EXERCISE DATA:

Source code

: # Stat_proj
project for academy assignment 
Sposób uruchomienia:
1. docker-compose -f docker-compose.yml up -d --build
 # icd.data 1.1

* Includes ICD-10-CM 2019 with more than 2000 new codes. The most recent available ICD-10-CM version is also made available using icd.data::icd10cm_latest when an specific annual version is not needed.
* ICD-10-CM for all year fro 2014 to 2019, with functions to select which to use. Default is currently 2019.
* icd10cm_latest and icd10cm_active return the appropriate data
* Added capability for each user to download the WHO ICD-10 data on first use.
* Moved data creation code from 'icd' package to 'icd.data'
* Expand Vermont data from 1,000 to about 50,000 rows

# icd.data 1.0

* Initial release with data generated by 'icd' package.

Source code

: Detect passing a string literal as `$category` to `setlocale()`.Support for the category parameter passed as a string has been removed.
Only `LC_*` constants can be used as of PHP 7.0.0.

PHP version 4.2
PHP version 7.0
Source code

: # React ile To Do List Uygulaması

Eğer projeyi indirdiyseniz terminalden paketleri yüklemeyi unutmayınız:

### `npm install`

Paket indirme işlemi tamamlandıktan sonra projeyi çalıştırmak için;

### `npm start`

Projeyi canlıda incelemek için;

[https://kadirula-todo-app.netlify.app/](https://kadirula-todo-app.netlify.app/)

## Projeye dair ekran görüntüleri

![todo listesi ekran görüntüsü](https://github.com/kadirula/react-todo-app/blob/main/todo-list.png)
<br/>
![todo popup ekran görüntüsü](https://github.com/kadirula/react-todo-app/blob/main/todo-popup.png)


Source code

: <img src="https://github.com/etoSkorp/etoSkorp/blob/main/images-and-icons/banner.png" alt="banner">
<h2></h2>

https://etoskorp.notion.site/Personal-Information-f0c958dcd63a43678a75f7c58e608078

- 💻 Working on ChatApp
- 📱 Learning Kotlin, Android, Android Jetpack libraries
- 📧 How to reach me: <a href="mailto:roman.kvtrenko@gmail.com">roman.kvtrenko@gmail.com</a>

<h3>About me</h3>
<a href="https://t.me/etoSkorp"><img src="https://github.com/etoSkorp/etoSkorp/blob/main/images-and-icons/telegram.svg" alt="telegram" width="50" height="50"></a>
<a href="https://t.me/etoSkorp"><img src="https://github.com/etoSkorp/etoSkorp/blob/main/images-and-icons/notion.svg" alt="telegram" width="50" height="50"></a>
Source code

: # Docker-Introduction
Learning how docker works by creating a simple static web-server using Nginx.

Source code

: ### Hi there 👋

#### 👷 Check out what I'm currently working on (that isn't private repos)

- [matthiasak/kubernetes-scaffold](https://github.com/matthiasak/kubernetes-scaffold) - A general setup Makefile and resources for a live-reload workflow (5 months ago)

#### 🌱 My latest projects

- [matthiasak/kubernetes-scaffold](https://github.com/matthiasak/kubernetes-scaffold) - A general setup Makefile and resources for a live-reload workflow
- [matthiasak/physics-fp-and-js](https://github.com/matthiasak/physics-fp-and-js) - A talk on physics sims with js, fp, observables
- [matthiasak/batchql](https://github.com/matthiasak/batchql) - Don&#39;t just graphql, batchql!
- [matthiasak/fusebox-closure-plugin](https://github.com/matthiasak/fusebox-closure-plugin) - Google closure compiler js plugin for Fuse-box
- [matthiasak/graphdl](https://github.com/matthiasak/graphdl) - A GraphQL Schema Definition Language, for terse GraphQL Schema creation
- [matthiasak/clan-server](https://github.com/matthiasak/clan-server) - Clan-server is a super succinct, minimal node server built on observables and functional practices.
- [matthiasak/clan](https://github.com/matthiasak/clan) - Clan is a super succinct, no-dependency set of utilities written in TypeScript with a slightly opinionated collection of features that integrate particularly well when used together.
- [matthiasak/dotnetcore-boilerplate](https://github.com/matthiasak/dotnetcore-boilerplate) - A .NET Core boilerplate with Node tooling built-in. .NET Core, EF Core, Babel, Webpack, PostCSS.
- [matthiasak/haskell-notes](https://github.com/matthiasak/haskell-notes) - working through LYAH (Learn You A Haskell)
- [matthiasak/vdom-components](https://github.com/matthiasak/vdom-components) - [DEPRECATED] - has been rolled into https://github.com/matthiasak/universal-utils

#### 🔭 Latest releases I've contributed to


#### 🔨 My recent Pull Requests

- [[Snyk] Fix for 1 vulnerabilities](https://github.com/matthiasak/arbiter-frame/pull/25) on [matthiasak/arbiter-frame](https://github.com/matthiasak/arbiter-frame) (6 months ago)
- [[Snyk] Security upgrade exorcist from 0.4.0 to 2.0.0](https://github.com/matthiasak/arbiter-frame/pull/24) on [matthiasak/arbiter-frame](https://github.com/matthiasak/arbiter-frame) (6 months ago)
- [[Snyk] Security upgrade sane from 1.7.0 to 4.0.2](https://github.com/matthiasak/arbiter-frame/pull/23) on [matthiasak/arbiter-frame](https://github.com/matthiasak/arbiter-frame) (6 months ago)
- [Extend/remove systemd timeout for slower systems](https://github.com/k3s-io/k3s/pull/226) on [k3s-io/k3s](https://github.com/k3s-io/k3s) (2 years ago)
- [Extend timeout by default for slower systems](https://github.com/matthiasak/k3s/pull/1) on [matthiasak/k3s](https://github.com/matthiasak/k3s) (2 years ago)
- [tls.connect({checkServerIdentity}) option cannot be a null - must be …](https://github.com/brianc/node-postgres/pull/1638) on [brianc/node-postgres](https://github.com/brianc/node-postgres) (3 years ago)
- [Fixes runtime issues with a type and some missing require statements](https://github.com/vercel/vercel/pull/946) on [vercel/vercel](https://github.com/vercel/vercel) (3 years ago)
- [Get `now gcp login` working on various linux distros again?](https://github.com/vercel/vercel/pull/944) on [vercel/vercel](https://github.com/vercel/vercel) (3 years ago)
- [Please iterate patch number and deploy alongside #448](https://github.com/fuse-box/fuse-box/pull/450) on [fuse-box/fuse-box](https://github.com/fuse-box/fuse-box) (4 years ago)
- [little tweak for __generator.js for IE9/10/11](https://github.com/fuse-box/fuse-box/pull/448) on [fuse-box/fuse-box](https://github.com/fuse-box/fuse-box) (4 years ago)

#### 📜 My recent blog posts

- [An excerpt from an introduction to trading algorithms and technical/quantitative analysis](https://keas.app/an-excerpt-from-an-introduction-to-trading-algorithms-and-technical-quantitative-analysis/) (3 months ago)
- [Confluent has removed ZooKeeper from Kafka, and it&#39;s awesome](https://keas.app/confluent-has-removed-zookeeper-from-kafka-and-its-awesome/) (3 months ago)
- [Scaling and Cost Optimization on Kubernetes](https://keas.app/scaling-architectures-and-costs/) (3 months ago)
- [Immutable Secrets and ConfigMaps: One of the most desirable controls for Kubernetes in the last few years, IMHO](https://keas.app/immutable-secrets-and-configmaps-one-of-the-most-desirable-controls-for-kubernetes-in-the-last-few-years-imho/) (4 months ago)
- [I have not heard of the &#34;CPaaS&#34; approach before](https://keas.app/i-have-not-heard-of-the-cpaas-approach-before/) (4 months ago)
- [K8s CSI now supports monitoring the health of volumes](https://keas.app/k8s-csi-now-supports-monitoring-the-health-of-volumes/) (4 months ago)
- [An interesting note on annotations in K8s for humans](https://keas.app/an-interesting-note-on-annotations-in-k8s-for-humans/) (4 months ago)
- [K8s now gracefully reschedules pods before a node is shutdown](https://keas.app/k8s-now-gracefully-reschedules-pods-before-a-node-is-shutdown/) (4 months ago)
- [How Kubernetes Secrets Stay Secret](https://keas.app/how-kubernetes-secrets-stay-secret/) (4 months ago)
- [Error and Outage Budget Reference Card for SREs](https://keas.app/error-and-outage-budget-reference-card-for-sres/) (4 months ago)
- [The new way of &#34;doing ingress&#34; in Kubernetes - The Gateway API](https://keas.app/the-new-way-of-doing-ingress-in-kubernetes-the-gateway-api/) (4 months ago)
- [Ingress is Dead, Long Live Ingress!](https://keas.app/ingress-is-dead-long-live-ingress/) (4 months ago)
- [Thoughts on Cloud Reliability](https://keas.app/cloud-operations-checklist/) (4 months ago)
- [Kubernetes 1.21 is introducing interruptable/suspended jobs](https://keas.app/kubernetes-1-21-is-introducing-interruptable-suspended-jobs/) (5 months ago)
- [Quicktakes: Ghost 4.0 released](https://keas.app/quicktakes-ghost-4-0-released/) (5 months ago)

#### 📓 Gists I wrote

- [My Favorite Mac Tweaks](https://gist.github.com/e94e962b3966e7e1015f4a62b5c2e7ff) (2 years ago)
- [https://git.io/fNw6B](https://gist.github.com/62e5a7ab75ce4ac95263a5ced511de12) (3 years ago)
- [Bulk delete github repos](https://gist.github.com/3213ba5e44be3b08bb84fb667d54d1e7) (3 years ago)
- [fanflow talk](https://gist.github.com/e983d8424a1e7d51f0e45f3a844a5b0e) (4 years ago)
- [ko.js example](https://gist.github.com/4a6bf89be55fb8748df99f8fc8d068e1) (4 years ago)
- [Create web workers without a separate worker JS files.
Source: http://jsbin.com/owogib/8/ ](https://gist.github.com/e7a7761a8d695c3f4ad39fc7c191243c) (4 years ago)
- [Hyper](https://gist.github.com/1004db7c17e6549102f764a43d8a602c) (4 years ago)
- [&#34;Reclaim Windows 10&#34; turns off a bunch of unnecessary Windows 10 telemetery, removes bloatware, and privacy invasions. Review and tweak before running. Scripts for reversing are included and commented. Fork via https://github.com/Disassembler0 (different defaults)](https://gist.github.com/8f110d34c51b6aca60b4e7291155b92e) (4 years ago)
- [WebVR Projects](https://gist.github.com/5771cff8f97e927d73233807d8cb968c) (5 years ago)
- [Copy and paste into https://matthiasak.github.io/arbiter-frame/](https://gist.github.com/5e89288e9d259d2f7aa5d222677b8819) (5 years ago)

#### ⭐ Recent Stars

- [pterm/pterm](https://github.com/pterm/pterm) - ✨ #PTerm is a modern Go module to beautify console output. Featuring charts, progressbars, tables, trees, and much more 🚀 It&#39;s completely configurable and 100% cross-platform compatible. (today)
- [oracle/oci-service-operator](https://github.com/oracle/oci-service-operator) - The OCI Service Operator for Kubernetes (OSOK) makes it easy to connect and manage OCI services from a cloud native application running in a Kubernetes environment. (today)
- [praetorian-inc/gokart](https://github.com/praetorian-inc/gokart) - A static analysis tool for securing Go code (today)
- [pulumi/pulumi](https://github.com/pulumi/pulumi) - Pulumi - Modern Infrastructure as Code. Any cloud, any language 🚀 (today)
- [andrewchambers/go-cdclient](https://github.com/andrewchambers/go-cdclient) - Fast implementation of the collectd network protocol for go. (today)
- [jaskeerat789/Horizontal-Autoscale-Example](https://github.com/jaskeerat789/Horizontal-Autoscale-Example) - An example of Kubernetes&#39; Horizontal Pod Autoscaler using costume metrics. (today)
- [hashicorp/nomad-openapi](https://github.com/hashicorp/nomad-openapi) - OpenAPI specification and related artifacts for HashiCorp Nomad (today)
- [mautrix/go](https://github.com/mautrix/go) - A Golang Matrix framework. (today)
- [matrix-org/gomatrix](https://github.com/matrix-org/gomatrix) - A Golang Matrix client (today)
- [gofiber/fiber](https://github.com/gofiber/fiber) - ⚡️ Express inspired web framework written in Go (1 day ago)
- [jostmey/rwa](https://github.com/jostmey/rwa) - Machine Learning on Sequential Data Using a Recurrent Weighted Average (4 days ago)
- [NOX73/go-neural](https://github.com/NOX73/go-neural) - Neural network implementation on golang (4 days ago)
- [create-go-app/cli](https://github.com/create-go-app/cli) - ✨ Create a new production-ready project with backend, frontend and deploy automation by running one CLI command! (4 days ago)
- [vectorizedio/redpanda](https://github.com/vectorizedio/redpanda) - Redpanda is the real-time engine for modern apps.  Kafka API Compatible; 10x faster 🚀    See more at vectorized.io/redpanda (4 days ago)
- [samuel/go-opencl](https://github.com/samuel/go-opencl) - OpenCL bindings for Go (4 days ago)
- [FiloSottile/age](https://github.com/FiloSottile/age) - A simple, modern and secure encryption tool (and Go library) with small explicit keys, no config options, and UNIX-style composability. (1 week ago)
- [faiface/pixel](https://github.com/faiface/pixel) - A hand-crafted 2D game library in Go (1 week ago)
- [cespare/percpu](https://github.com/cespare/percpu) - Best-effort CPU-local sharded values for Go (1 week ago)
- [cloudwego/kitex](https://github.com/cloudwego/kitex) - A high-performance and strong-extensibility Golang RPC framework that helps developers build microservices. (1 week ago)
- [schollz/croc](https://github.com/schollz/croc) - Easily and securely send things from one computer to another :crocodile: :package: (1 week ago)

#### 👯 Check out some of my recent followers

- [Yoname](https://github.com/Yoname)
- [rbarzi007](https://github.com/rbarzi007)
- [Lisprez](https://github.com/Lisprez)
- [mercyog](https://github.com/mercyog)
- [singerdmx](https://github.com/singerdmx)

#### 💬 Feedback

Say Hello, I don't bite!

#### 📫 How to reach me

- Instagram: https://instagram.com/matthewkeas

PROBLEM REQUIREMENTS: In the records above, find each line that holds the word "images"; copy all such lines.

WRITTEN RESPONSE:
: <img src="https://github.com/etoSkorp/etoSkorp/blob/main/images-and-icons/banner.png" alt="banner">
<a href="https://t.me/etoSkorp"><img src="https://github.com/etoSkorp/etoSkorp/blob/main/images-and-icons/telegram.svg" alt="telegram" width="50" height="50"></a>
<a href="https://t.me/etoSkorp"><img src="https://github.com/etoSkorp/etoSkorp/blob/main/images-and-icons/notion.svg" alt="telegram" width="50" height="50"></a>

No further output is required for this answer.